Plaintiff, Susan Griglione, as personal representative of her husband, Rodney, appeals from an adverse judgment in an action against a police officer and the City of Mt. Pleasant. Plaintiffs action against the City and officer Steven Martin grew out of Martin’s action in fatally shooting plaintiffs decedent on October 24, 1989.

Plaintiffs civil damage action on behalf of Rodney Griglione’s estate contained counts against Martin based on negligence, assault and battery, and a violation of federal civil rights laws under 42 U.S.C. § 1983. The action contained counts against the City, alleging that it was vicariously liable on the negligence and assault and battery counts against Martin. It also contained a claim against the City based on 42 U.S.C. § 1983. The § 1983 claim against Martin alleged that he acted to deprive Rodney Griglione of his life and liberty without due process of law guaranteed by the Fourteenth Amendment to the federal constitution. The § 1983 action against the City alleged that it had not provided proper training to Martin in the use of deadly force.

The district court sustained the City’s motion for summary judgment as to the § 1983 count against it in advance of trial. The other counts against Martin and the City were tried to a jury, which found for the defendants on all claims. As grounds for reversal of the resulting judgment, plaintiff contends that the district court erred in failing to instruct the jury that an officer’s violation of a police department operating procedure is negligence per se. She also urges that it was error for the court to grant summary judgment for the City on her § 1983 claim. The court of appeals rejected both of these contentions and affirmed the judgment of the district court. On further review of the court of appeals decision, we also affirm that judgment.

During an eight-month period in 1989, Rodney Griglione had lived with his girlfriend, Paula Blythe, with whom he had been carrying on an affair while married to Susan. Approximately a month before his death, he left Paula and moved back to the residence where Susan resided. On the evening of October 23, 1989, Rodney telephoned Susan from a bar. She concluded from the tone of his voice that he was intoxicated. Susan also received two phone calls that evening from Paula Blythe advising her that Paula had been receiving threatening calls from Rodney.

When Rodney returned home later that evening, he asked Susan for the keys to the car. When she refused to give them to him, Rodney left the house. At this time Susan telephoned Paula, warning her that Rodney might be coming to her residence. Paula then telephoned the Mt. Pleasant Police Department, which dispatched officer Martin to investigate. . After arriving at Paula’s residence and going inside, officer Martin heard noises coming from outside. He exited her mobile home to investigate the source of these sounds. According to officer Martin, he heard someone yelling profanities at him. He then heard footsteps and, with the use of his flashlight, observed Rodney climbing over a fence with a large knife in his right hand.

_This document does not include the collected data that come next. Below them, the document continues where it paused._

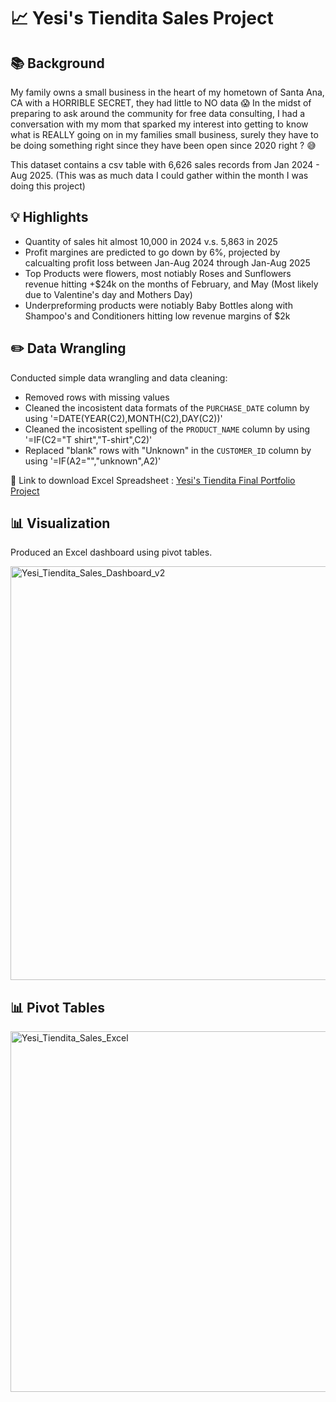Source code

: # 📈 Yesi's Tiendita Sales Project
## 📚 Background

My family owns a small business in the heart of my hometown of Santa Ana, CA with a HORRIBLE SECRET, they had little to NO data 😱 In the midst of preparing to ask around the community for free data consulting, I had a conversation with my mom that sparked my interest into getting to know what is REALLY going on in my families small business, surely they have to be doing something right since they have been open since 2020 right ? 😅

This dataset contains a csv table with 6,626 sales records from Jan 2024 - Aug 2025. (This was as much data I could gather within the month I was doing this project)

## 💡 Highlights

- Quantity of sales hit almost 10,000 in 2024 v.s. 5,863 in 2025 
- Profit margines are predicted to go down by 6%, projected by calcualting profit loss between Jan-Aug 2024 through Jan-Aug 2025
- Top Products were flowers, most notiably Roses and Sunflowers revenue hitting +$24k on the months of February, and May (Most likely due to Valentine's day and Mothers Day)
- Underpreforming products were notiably Baby Bottles along with Shampoo's and Conditioners hitting low revenue margins of $2k

## ✏️ Data Wrangling

Conducted simple data wrangling and data cleaning:
- Removed rows with missing values
- Cleaned the incosistent data formats of the `PURCHASE_DATE` column by using '=DATE(YEAR(C2),MONTH(C2),DAY(C2))'
- Cleaned the incosistent spelling of the `PRODUCT_NAME` column by using '=IF(C2="T shirt","T-shirt",C2)'
- Replaced "blank" rows with "Unknown" in the `CUSTOMER_ID` column by using '=IF(A2="","unknown",A2)'

📍 Link to download Excel Spreadsheet : [Yesi's Tiendita Final Portfolio Project](https://github.com/user-attachments/files/22185684/Yesi.s.Tiendita.Final.Portfolio.Project.V4.xlsx)

## 📊 Visualization

Produced an Excel dashboard using pivot tables.

<img width="1228" height="662" alt="Yesi_Tiendita_Sales_Dashboard_v2" src="https://github.com/user-attachments/assets/129a1925-83e4-4cbe-82bd-34d91e6aa7dc" />


## 📊 Pivot Tables

<img width="1415" height="577" alt="Yesi_Tiendita_Sales_Excel" src="https://github.com/user-attachments/assets/f98cc023-663c-4a9e-bc78-b4eb0b9e32fc" />
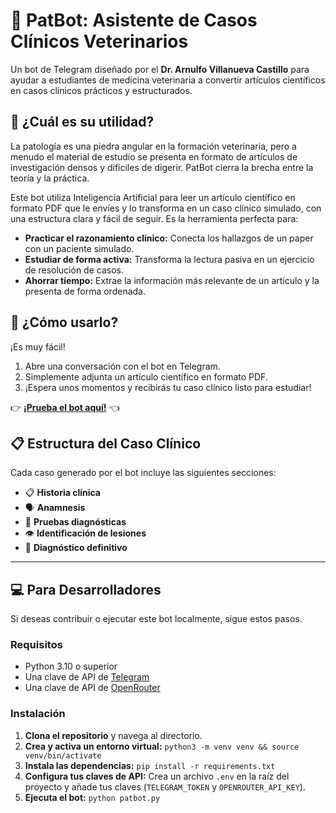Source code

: # 🐾 PatBot: Asistente de Casos Clínicos Veterinarios

Un bot de Telegram diseñado por el **Dr. Arnulfo Villanueva Castillo** para ayudar a estudiantes de medicina veterinaria a convertir artículos científicos en casos clínicos prácticos y estructurados.

## 🎯 ¿Cuál es su utilidad?

La patología es una piedra angular en la formación veterinaria, pero a menudo el material de estudio se presenta en formato de artículos de investigación densos y difíciles de digerir. PatBot cierra la brecha entre la teoría y la práctica.

Este bot utiliza Inteligencia Artificial para leer un artículo científico en formato PDF que le envíes y lo transforma en un caso clínico simulado, con una estructura clara y fácil de seguir. Es la herramienta perfecta para:

-   **Practicar el razonamiento clínico:** Conecta los hallazgos de un paper con un paciente simulado.
-   **Estudiar de forma activa:** Transforma la lectura pasiva en un ejercicio de resolución de casos.
-   **Ahorrar tiempo:** Extrae la información más relevante de un artículo y la presenta de forma ordenada.

## 🚀 ¿Cómo usarlo?

¡Es muy fácil!

1.  Abre una conversación con el bot en Telegram.
2.  Simplemente adjunta un artículo científico en formato PDF.
3.  ¡Espera unos momentos y recibirás tu caso clínico listo para estudiar!

👉 **[¡Prueba el bot aquí!](https://t.me/casos_patologia_vet_bot)** 👈

## 📋 Estructura del Caso Clínico

Cada caso generado por el bot incluye las siguientes secciones:

-   📋 **Historia clínica**
-   🗣️ **Anamnesis**
-   🔬 **Pruebas diagnósticas**
-   👁️ **Identificación de lesiones**
-   🎯 **Diagnóstico definitivo**

---

## 💻 Para Desarrolladores

Si deseas contribuir o ejecutar este bot localmente, sigue estos pasos.

### Requisitos

-   Python 3.10 o superior
-   Una clave de API de [Telegram](https://core.telegram.org/bots#6-botfather)
-   Una clave de API de [OpenRouter](https://openrouter.ai/keys)

### Instalación

1.  **Clona el repositorio** y navega al directorio.
2.  **Crea y activa un entorno virtual:** `python3 -m venv venv && source venv/bin/activate`
3.  **Instala las dependencias:** `pip install -r requirements.txt`
4.  **Configura tus claves de API:** Crea un archivo `.env` en la raíz del proyecto y añade tus claves (`TELEGRAM_TOKEN` y `OPENROUTER_API_KEY`).
5.  **Ejecuta el bot:** `python patbot.py`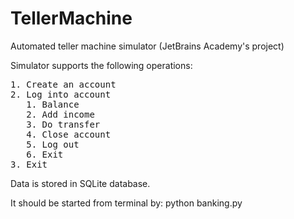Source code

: # TellerMachine
Automated teller machine simulator (JetBrains Academy's project)

Simulator supports the following operations:
<pre>
1. Create an account
2. Log into account
   1. Balance
   2. Add income
   3. Do transfer
   4. Close account
   5. Log out
   6. Exit
3. Exit
</pre>

Data is stored in SQLite database.

It should be started from terminal by: python banking.py
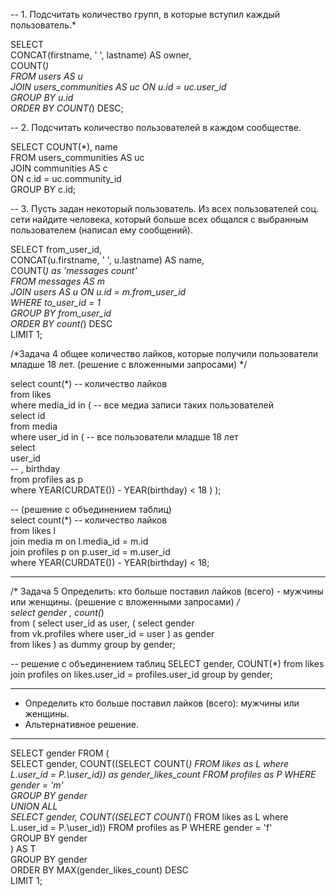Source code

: 
-- 1. Подсчитать количество групп, в которые вступил каждый пользователь.*

SELECT \
CONCAT(firstname, ' ', lastname) AS owner,\
COUNT(*)\
FROM users AS u\
JOIN users_communities AS uc ON u.id = uc.user_id\
GROUP BY u.id\
ORDER BY COUNT(*) DESC;

-- 2. Подсчитать количество пользователей в каждом сообществе.

SELECT COUNT(*), name\
FROM users_communities  AS uc\
JOIN communities AS c\
ON c.id = uc.community_id\
GROUP BY c.id;

-- 3. Пусть задан некоторый пользователь. Из всех пользователей соц. сети найдите человека, который больше всех общался с выбранным пользователем (написал ему сообщений).

SELECT from_user_id,\
 CONCAT(u.firstname, ' ', u.lastname) AS name,\
 COUNT(*) as 'messages count'\
FROM messages AS m\
JOIN users AS u ON u.id = m.from_user_id\
WHERE to_user_id = 1\
GROUP BY from_user_id\
ORDER BY count(*) DESC\
LIMIT 1;

/*Задача 4
 общее количество лайков, которые получили пользователи младше 18 лет.
 (решение с вложенными запросами) */

select count(*) -- количество лайков\
from likes\
where media_id in ( -- все медиа записи таких пользователей\
	select id \
	from media \
	where user_id in ( -- все пользователи младше 18 лет\
		select \
			user_id\
		-- 	, birthday\
		from profiles as p\
		where  YEAR(CURDATE()) - YEAR(birthday) < 18
	)
);
 
-- (решение с объединением таблиц)\
select count(*) -- количество лайков\
from likes l\
join media m on l.media_id = m.id\
join profiles p on p.user_id = m.user_id\
where  YEAR(CURDATE()) - YEAR(birthday) < 18;

-- ---------------------------------------------------------------
/* Задача 5
Определить: кто больше поставил лайков (всего) - мужчины или женщины.
(решение с вложенными запросами) */\
select 
	gender
	, count(*)\
from (
	select 
		user_id as user,
		(
			select gender \
			from vk.profiles
			where user_id = user
		) as gender\
	from likes
) as dummy
group by gender;

-- решение с объединением таблиц
SELECT  gender, COUNT(*)
from likes
join profiles on likes.user_id = profiles.user_id 
group by gender;

***********************************************************
 * Определить кто больше поставил лайков (всего): мужчины или женщины.
 * Альтернативное решение.
 ************************************************************* 
SELECT gender FROM (\
	SELECT gender, COUNT((SELECT COUNT(*) FROM likes as L where L.user_id = P.\user_id)) as gender_likes_count FROM profiles as P
	WHERE gender = 'm'\
	GROUP BY gender\
	UNION ALL\
	SELECT gender, COUNT((SELECT COUNT(*) FROM likes as L where L.user_id = P.\user_id)) FROM profiles as P
	WHERE gender = 'f'\
	GROUP BY gender\
) AS T\
GROUP BY gender\
ORDER BY MAX(gender_likes_count) DESC\
LIMIT 1;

Officer Martin testified that Rodney began running toward him. At some point, officer Martin drew his pistol and fired at Rodney *812 three times, fatally wounding him. There was evidence indicating that officer Martin failed to identify himself as a police officer during the events that accompanied the fatal shooting. Other facts bearing on the issues will be considered in our discussion of the points of law urged by the parties.

I. Whether a Violation of a Police Department Operating Procedure is Negligence Per Se.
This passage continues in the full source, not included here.